DATA EXTRACTS START
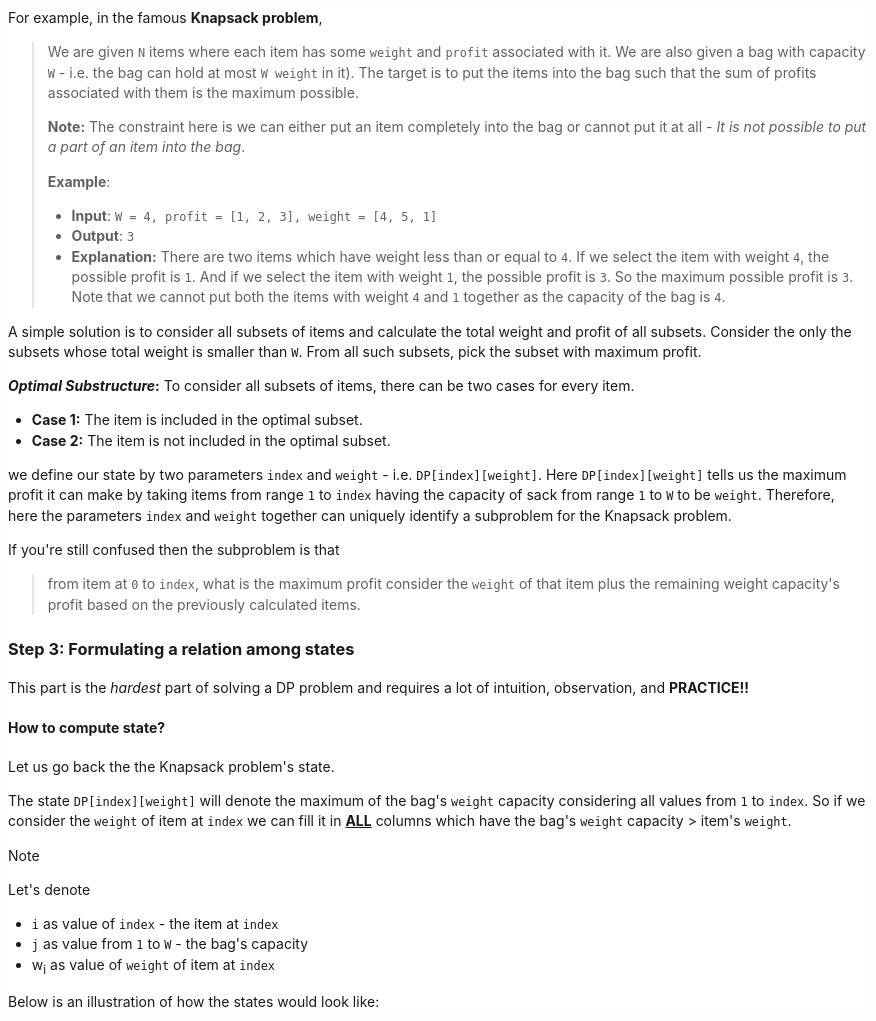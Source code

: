 For example, in the famous **Knapsack problem**, 
> We are given `N` items where each item has some `weight` and `profit` associated with it. We are also given a bag with capacity `W` - i.e. the bag can hold at most `W weight` in it). The target is to put the items into the bag such that the sum of profits associated with them is the maximum possible. 
> 
> **Note:** The constraint here is we can either put an item completely into the bag or cannot put it at all - _It is not possible to put a part of an item into the bag_.
> 
> **Example**:
> - **Input**: `W = 4, profit = [1, 2, 3], weight = [4, 5, 1]`
> - **Output**: `3`
> - **Explanation:** There are two items which have weight less than or equal to `4`. If we select the item with weight `4`, the possible profit is `1`. And if we select the item with weight `1`, the possible profit is `3`. So the maximum possible profit is `3`. Note that we cannot put both the items with weight `4` and `1` together as the capacity of the bag is `4`.

A simple solution is to consider all subsets of items and calculate the total weight and profit of all subsets. Consider the only the subsets whose total weight is smaller than `W`. From all such subsets, pick the subset with maximum profit.

_**Optimal Substructure**_**:** To consider all subsets of items, there can be two cases for every item. 
- **Case 1:** The item is included in the optimal subset.
- **Case 2:** The item is not included in the optimal subset.

we define our state by two parameters `index` and `weight` - i.e. `DP[index][weight]`. Here `DP[index][weight]` tells us the maximum profit it can make by taking items from range `1` to `index` having the capacity of sack from range `1` to `W` to be `weight`. Therefore, here the parameters `index` and `weight` together can uniquely identify a subproblem for the Knapsack problem.

If you're still confused then the subproblem is that

> from item at `0` to `index`, what is the maximum profit consider the `weight` of that item plus the remaining weight capacity's profit based on the previously calculated items.

### Step 3: Formulating a relation among states
This part is the _hardest_ part of solving a DP problem and requires a lot of intuition, observation, and **PRACTICE!!**
#### How to compute state?
Let us go back the the Knapsack problem's state. 

The state `DP[index][weight]` will denote the maximum of  the bag's `weight` capacity considering all values from `1` to `index`. So if we consider the `weight` of item at `index` we can fill it in <u>**ALL**</u> columns which have the bag's `weight` capacity > item's `weight`.  

> [!note]
> Let's denote
> - `i` as value of `index` - the item at `index`
> - `j` as value from `1` to `W` -  the bag's capacity
> - w<sub>i</sub> as value of `weight` of item at `index`

Below is an illustration of how the states would look like:
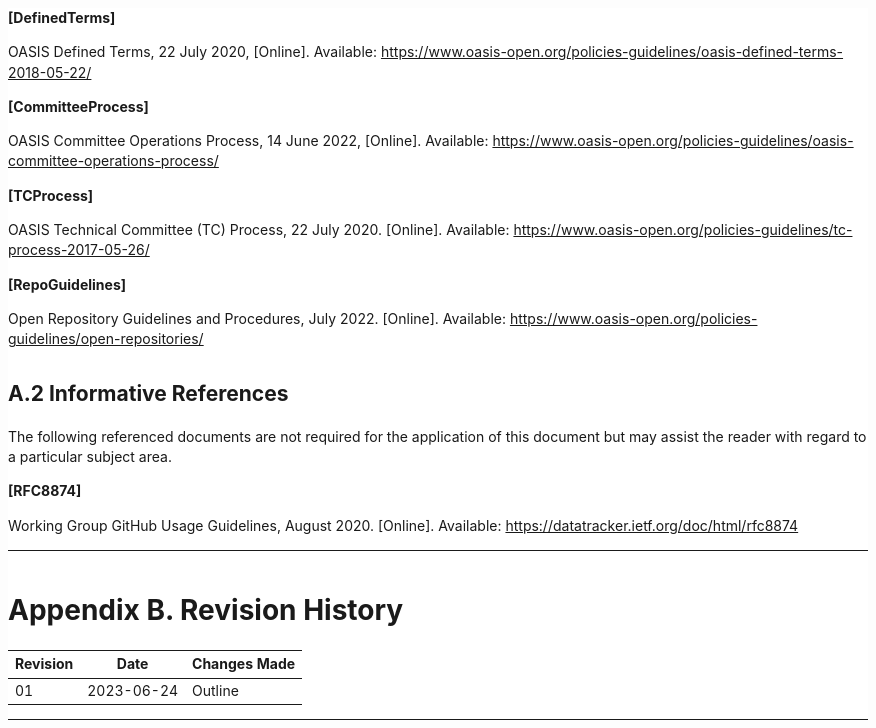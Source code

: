 **[DefinedTerms]**

OASIS Defined Terms, 22 July 2020, [Online]. Available: https://www.oasis-open.org/policies-guidelines/oasis-defined-terms-2018-05-22/

**[CommitteeProcess]**

OASIS Committee Operations Process, 14 June 2022, [Online]. Available: https://www.oasis-open.org/policies-guidelines/oasis-committee-operations-process/

**[TCProcess]**

OASIS Technical Committee (TC) Process, 22 July 2020. [Online]. Available: https://www.oasis-open.org/policies-guidelines/tc-process-2017-05-26/

**[RepoGuidelines]**

Open Repository Guidelines and Procedures, July 2022. [Online]. Available: https://www.oasis-open.org/policies-guidelines/open-repositories/

## A.2 Informative References

The following referenced documents are not required for the application of this document but may assist the reader with regard to a particular subject area.

**[RFC8874]**

Working Group GitHub Usage Guidelines, August 2020. [Online]. Available: https://datatracker.ietf.org/doc/html/rfc8874

---

# Appendix B. Revision History

| Revision | Date       | Changes Made     |
|----------|------------|------------------|
| 01       | 2023-06-24 | Outline          |

---


[OASIS]: https://oasis-open.org
[IPR Guidelines]: https://www.oasis-open.org/policies-guidelines/ipr/
[Committee]: https://www.oasis-open.org/policies-guidelines/oasis-committee-operations-process/#committees
[Work Products]: https://www.oasis-open.org/policies-guidelines/oasis-defined-terms-2018-05-22/#dWorkProduct
[Open Repository]: https://www.oasis-open.org/policies-guidelines/open-repositories/#independentResources
[OASIS Library]: https://docs.oasis-open.org
[Maintainers]: https://www.oasis-open.org/maintainers-guide/
[Repository]: https://www.oasis-open.org/open-repositories/#repositoryDefinition
[GitHub]: https://github.com/
[Organizations]: https://docs.github.com/en/organizations/collaborating-with-groups-in-organizations/about-organizations
[Pages]: https://docs.github.com/en/pages/getting-started-with-github-pages/about-github-pages
[Licenses]: https://www.oasis-open.org/licenses/
[Contributors]: https://www.oasis-open.org/policies-guidelines/ipr/#def-contributor
[Chairs]: https://www.oasis-open.org/policies-guidelines/oasis-defined-terms-2018-05-22/#dChair
[CLA]: https://www.oasis-open.org/policies-guidelines/oasis-defined-terms-2018-05-22/#dCLA
[License Tools]: https://www.oasis-open.org/policies-guidelines/open-repositories/#licenseTools
[Pull Request]: https://docs.github.com/en/pull-requests
[Issues]: https://github.com/features/issues
[Labels]: https://docs.github.com/en/issues/using-labels-and-milestones-to-track-work/managing-labels
[Discussions]: https://docs.github.com/en/discussions
[GFM]: https://github.github.com/gfm/
[Branches]: https://git-scm.com/book/en/v2/Git-Branching-Branches-in-a-Nutshell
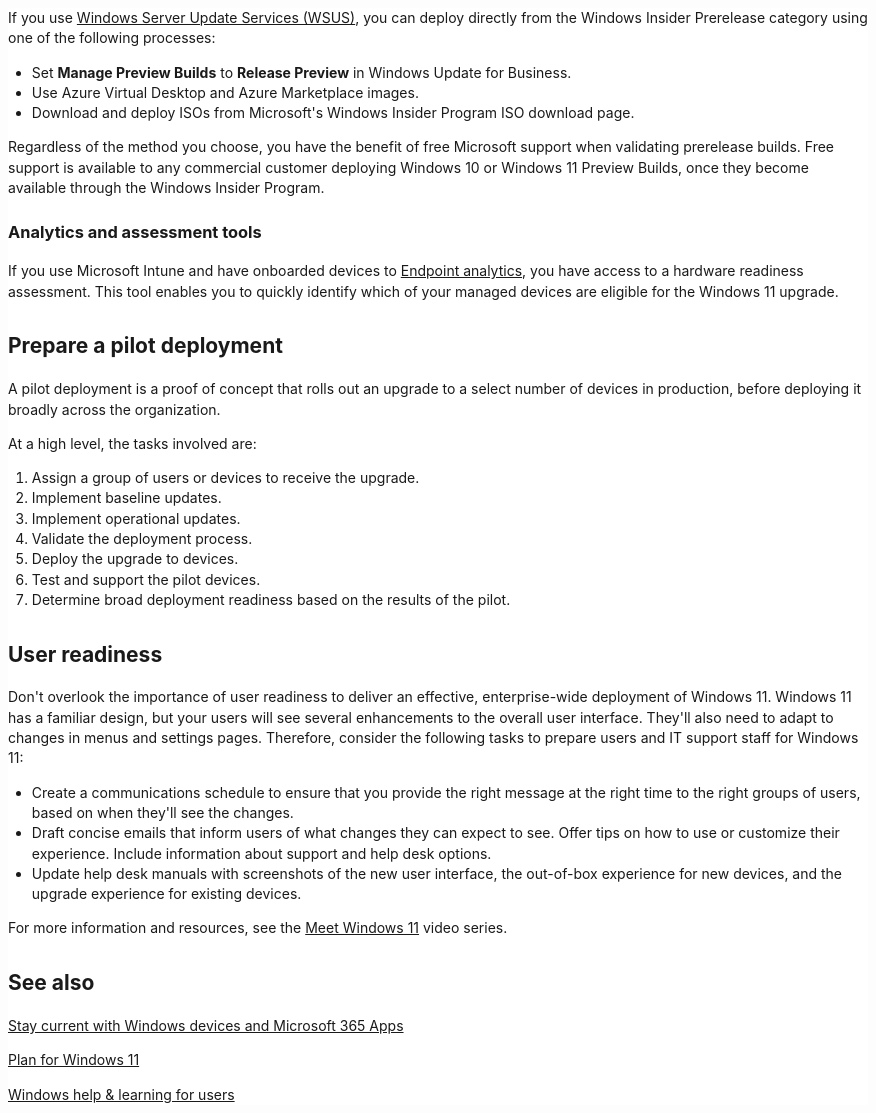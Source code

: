 If you use [Windows Server Update Services (WSUS)](/windows-server/administration/windows-server-update-services/get-started/windows-server-update-services-wsus), you can deploy directly from the Windows Insider Prerelease category using one of the following processes:

- Set **Manage Preview Builds** to **Release Preview** in Windows Update for Business.
- Use Azure Virtual Desktop and Azure Marketplace images.
- Download and deploy ISOs from Microsoft's Windows Insider Program ISO download page.

Regardless of the method you choose, you have the benefit of free Microsoft support when validating prerelease builds. Free support is available to any commercial customer deploying Windows 10 or Windows 11 Preview Builds, once they become available through the Windows Insider Program.

### Analytics and assessment tools

If you use Microsoft Intune and have onboarded devices to [Endpoint analytics](/mem/analytics/overview), you have access to a hardware readiness assessment. This tool enables you to quickly identify which of your managed devices are eligible for the Windows 11 upgrade.

## Prepare a pilot deployment

A pilot deployment is a proof of concept that rolls out an upgrade to a select number of devices in production, before deploying it broadly across the organization.

At a high level, the tasks involved are:

1. Assign a group of users or devices to receive the upgrade.
2. Implement baseline updates.
3. Implement operational updates.
4. Validate the deployment process.
5. Deploy the upgrade to devices.
6. Test and support the pilot devices.
7. Determine broad deployment readiness based on the results of the pilot.

## User readiness

Don't overlook the importance of user readiness to deliver an effective, enterprise-wide deployment of Windows 11. Windows 11 has a familiar design, but your users will see several enhancements to the overall user interface. They'll also need to adapt to changes in menus and settings pages. Therefore, consider the following tasks to prepare users and IT support staff for Windows 11:

- Create a communications schedule to ensure that you provide the right message at the right time to the right groups of users, based on when they'll see the changes.
- Draft concise emails that inform users of what changes they can expect to see. Offer tips on how to use or customize their experience. Include information about support and help desk options.
- Update help desk manuals with screenshots of the new user interface, the out-of-box experience for new devices, and the upgrade experience for existing devices.

For more information and resources, see the [Meet Windows 11](https://support.microsoft.com/meetwindows11) video series.

## See also

[Stay current with Windows devices and Microsoft 365 Apps](/training/paths/m365-stay-current/)

[Plan for Windows 11](windows-11-plan.md)

[Windows help & learning for users](https://support.microsoft.com/windows)

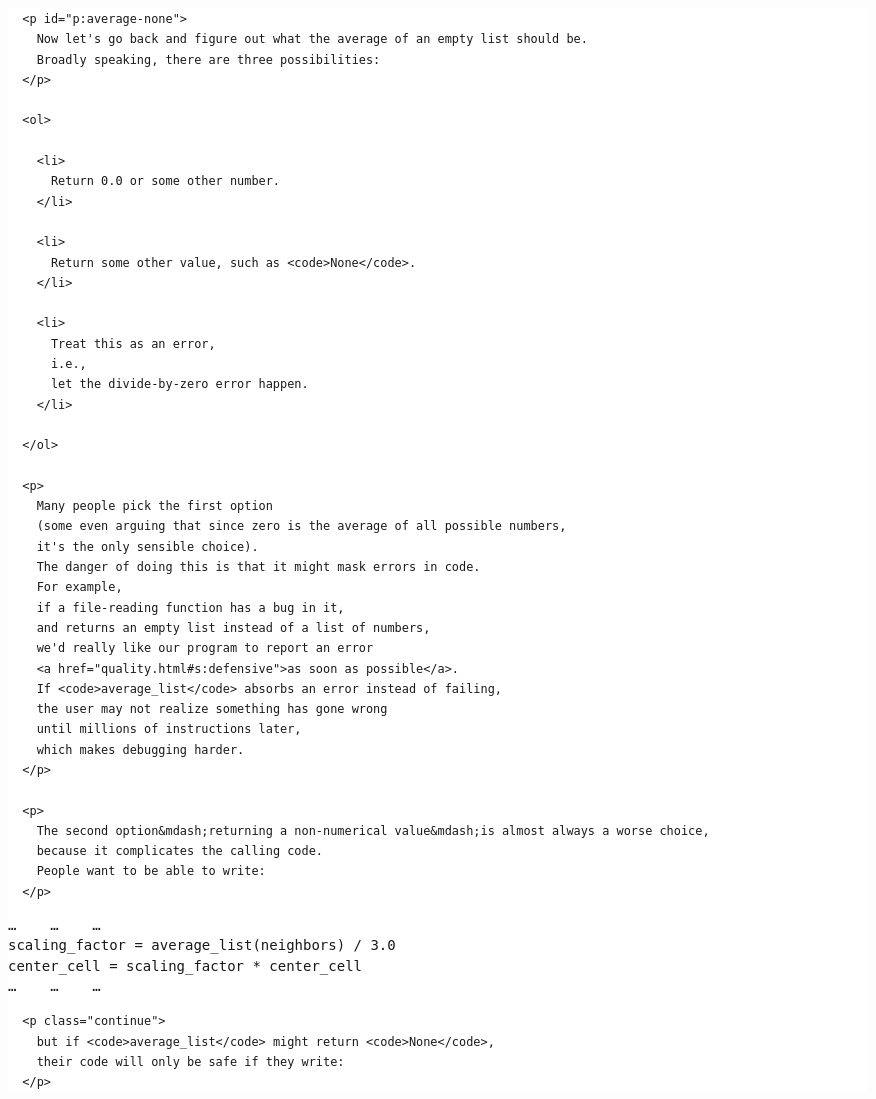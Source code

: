       <p id="p:average-none">
        Now let's go back and figure out what the average of an empty list should be.
        Broadly speaking, there are three possibilities:
      </p>

      <ol>

        <li>
          Return 0.0 or some other number.
        </li>

        <li>
          Return some other value, such as <code>None</code>.
        </li>

        <li>
          Treat this as an error,
          i.e.,
          let the divide-by-zero error happen.
        </li>

      </ol>

      <p>
        Many people pick the first option
        (some even arguing that since zero is the average of all possible numbers,
        it's the only sensible choice).
        The danger of doing this is that it might mask errors in code.
        For example,
        if a file-reading function has a bug in it,
        and returns an empty list instead of a list of numbers,
        we'd really like our program to report an error
        <a href="quality.html#s:defensive">as soon as possible</a>.
        If <code>average_list</code> absorbs an error instead of failing,
        the user may not realize something has gone wrong
        until millions of instructions later,
        which makes debugging harder.
      </p>

      <p>
        The second option&mdash;returning a non-numerical value&mdash;is almost always a worse choice,
        because it complicates the calling code.
        People want to be able to write:
      </p>

<pre>
&hellip;    &hellip;    &hellip;
scaling_factor = average_list(neighbors) / 3.0
center_cell = scaling_factor * center_cell
&hellip;    &hellip;    &hellip;
</pre>

      <p class="continue">
        but if <code>average_list</code> might return <code>None</code>,
        their code will only be safe if they write:
      </p>
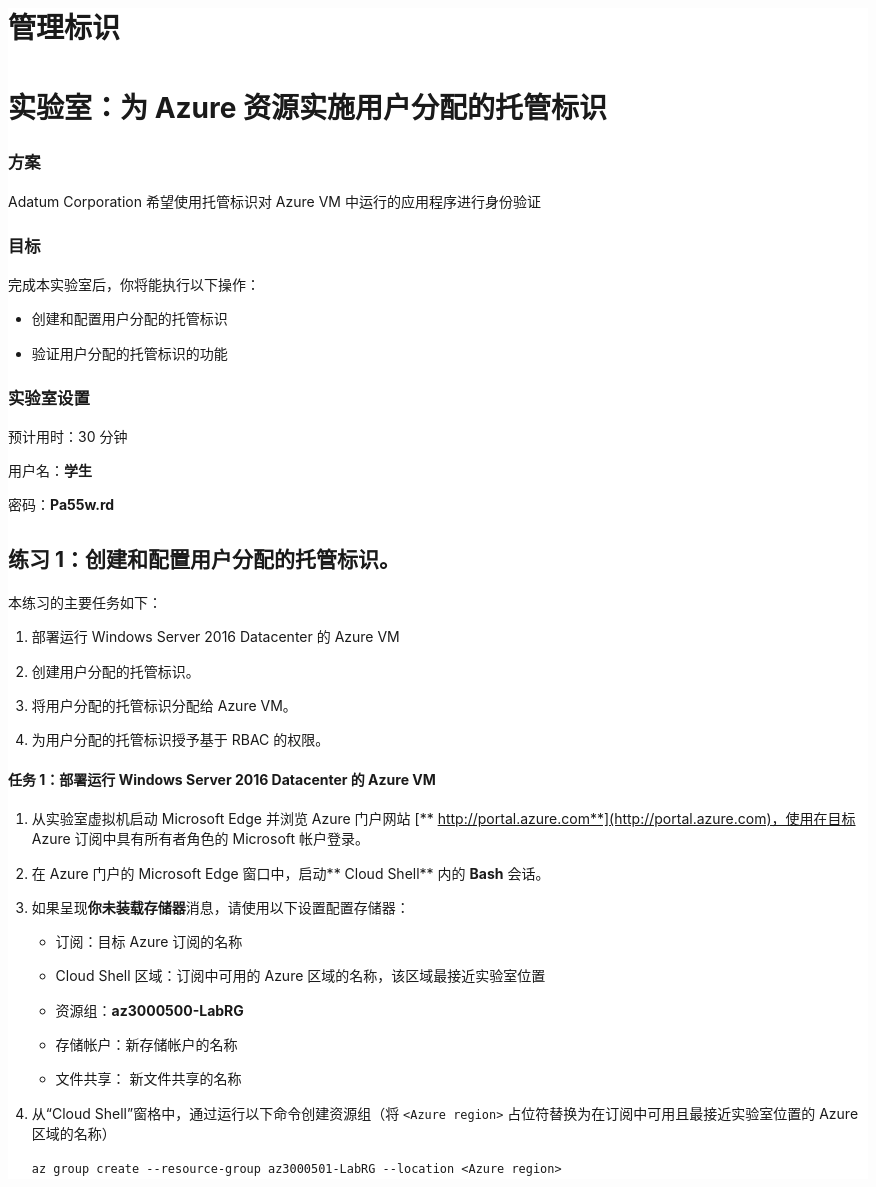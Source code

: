 ﻿# 管理标识

# 实验室：为 Azure 资源实施用户分配的托管标识

### 方案

Adatum Corporation 希望使用托管标识对 Azure VM 中运行的应用程序进行身份验证

### 目标

完成本实验室后，你将能执行以下操作：

- 创建和配置用户分配的托管标识

- 验证用户分配的托管标识的功能

### 实验室设置

预计用时：30 分钟

用户名：**学生**

密码：**Pa55w.rd**

## 练习 1：创建和配置用户分配的托管标识。

本练习的主要任务如下：

1. 部署运行 Windows Server 2016 Datacenter 的 Azure VM

1. 创建用户分配的托管标识。

1. 将用户分配的托管标识分配给 Azure VM。

1. 为用户分配的托管标识授予基于 RBAC 的权限。

#### 任务 1：部署运行 Windows Server 2016 Datacenter 的 Azure VM

1. 从实验室虚拟机启动 Microsoft Edge 并浏览 Azure 门户网站 [** http://portal.azure.com**](http://portal.azure.com)，使用在目标 Azure 订阅中具有所有者角色的 Microsoft 帐户登录。

1. 在 Azure 门户的 Microsoft Edge 窗口中，启动** Cloud Shell** 内的 **Bash** 会话。

1. 如果呈现**你未装载存储器**消息，请使用以下设置配置存储器：

   - 订阅：目标 Azure 订阅的名称

   - Cloud Shell 区域：订阅中可用的 Azure 区域的名称，该区域最接近实验室位置

   - 资源组：**az3000500-LabRG**

   - 存储帐户：新存储帐户的名称

   - 文件共享： 新文件共享的名称

1. 从“Cloud Shell”窗格中，通过运行以下命令创建资源组（将 `<Azure region>` 占位符替换为在订阅中可用且最接近实验室位置的 Azure 区域的名称）

   ```
   az group create --resource-group az3000501-LabRG --location <Azure region>
   ```
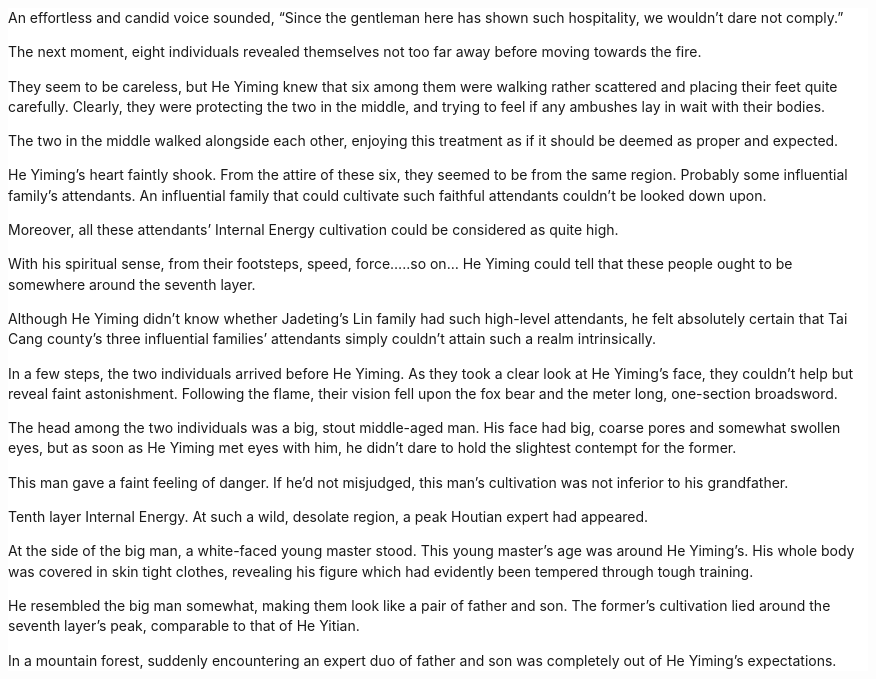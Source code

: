 An effortless and candid voice sounded, “Since the gentleman here has shown such hospitality, we wouldn’t dare not comply.”

The next moment, eight individuals revealed themselves not too far away before moving towards the fire.

They seem to be careless, but He Yiming knew that six among them were walking rather scattered and placing their feet quite carefully. Clearly, they were protecting the two in the middle, and trying to feel if any ambushes lay in wait with their bodies.

The two in the middle walked alongside each other, enjoying this treatment as if it should be deemed as proper and expected. 

He Yiming’s heart faintly shook. From the attire of these six, they seemed to be from the same region. Probably some influential family’s attendants. An influential family that could cultivate such faithful attendants couldn’t be looked down upon.

Moreover, all these attendants’ Internal Energy cultivation could be considered as quite high.

With his spiritual sense, from their footsteps, speed, force…..so on… He Yiming could tell that these people ought to be somewhere around the seventh layer.

Although He Yiming didn’t know whether Jadeting’s Lin family had such high-level attendants, he felt absolutely certain that Tai Cang county’s three influential families’ attendants simply couldn’t attain such a realm intrinsically.

In a few steps, the two individuals arrived before He Yiming. As they took a clear look at He Yiming’s face, they couldn’t help but reveal faint astonishment. Following the flame, their vision fell upon the fox bear and the meter long, one-section broadsword.

The head among the two individuals was a big, stout middle-aged man. His face had big, coarse pores and somewhat swollen eyes, but as soon as He Yiming met eyes with him, he didn’t dare to hold the slightest contempt for the former.

This man gave a faint feeling of danger. If he’d not misjudged, this man’s cultivation was not inferior to his grandfather.

Tenth layer Internal Energy. At such a wild, desolate region, a peak Houtian expert had appeared.

At the side of the big man, a white-faced young master stood. This young master’s age was around He Yiming’s. His whole body was covered in skin tight clothes, revealing his figure which had evidently been tempered through tough training.

He resembled the big man somewhat, making them look like a pair of father and son. The former’s cultivation lied around the seventh layer’s peak, comparable to that of He Yitian.

In a mountain forest, suddenly encountering an expert duo of father and son was completely out of He Yiming’s expectations.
DATA EXTRACTS END
* YOUR ASSIGNMENT *
Give back, word for word, only the lines above from the line holding "OASIS Technical Committee" to the line holding "Revision | Date", both included.

* WRITTEN SOLUTION *
OASIS Technical Committee (TC) Process, 22 July 2020. [Online]. Available: https://www.oasis-open.org/policies-guidelines/tc-process-2017-05-26/

**[RepoGuidelines]**

Open Repository Guidelines and Procedures, July 2022. [Online]. Available: https://www.oasis-open.org/policies-guidelines/open-repositories/

## A.2 Informative References

The following referenced documents are not required for the application of this document but may assist the reader with regard to a particular subject area.

**[RFC8874]**

Working Group GitHub Usage Guidelines, August 2020. [Online]. Available: https://datatracker.ietf.org/doc/html/rfc8874

---

# Appendix B. Revision History

| Revision | Date       | Changes Made     |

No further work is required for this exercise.